Stored dataset items
------------------------------

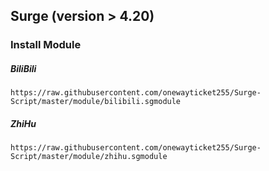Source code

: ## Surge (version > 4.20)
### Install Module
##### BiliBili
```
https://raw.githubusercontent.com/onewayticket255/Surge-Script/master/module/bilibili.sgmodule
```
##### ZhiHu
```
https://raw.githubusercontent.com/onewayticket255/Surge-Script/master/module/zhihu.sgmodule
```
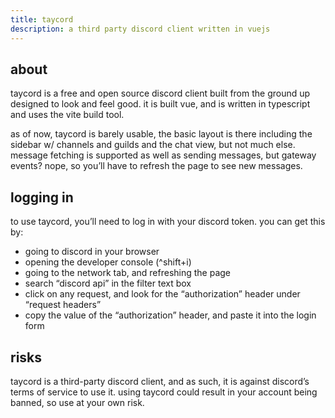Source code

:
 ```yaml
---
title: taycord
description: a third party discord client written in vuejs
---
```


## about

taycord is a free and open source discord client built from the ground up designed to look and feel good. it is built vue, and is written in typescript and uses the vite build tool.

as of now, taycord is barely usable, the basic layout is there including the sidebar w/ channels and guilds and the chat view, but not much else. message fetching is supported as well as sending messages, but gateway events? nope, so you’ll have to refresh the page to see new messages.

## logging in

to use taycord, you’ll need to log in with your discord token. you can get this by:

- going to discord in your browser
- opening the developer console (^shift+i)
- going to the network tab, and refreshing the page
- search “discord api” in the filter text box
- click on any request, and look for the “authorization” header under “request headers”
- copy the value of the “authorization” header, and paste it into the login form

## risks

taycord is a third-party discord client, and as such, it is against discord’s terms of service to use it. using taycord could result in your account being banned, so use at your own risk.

------------------------------

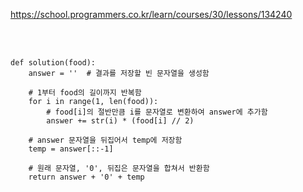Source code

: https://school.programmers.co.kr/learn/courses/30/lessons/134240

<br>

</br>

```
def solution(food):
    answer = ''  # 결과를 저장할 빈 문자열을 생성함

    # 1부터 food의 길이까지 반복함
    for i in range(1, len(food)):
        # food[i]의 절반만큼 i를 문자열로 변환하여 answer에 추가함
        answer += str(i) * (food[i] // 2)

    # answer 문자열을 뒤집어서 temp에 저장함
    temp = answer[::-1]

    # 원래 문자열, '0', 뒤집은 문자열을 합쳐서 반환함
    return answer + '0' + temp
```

------------------------------

▶ _What is required_:
For every line of the data above that contains "sgmodule", copy that line.

▶ _Answer below_:
https://raw.githubusercontent.com/onewayticket255/Surge-Script/master/module/bilibili.sgmodule
https://raw.githubusercontent.com/onewayticket255/Surge-Script/master/module/zhihu.sgmodule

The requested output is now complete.